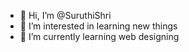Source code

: - 👋 Hi, I’m @SuruthiShri
- 👀 I’m interested in learning new things
- 🌱 I’m currently learning web designing

<!---
SuruthiShri/SuruthiShri is a ✨ special ✨ repository because its `README.md` (this file) appears on your GitHub profile.
You can click the Preview link to take a look at your changes.
--->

#####

PROBLEM STATEMENT: All lines of the entries containing the string "learning" must be shown in full.

RESPONSE BOX:
- 👀 I’m interested in learning new things
- 🌱 I’m currently learning web designing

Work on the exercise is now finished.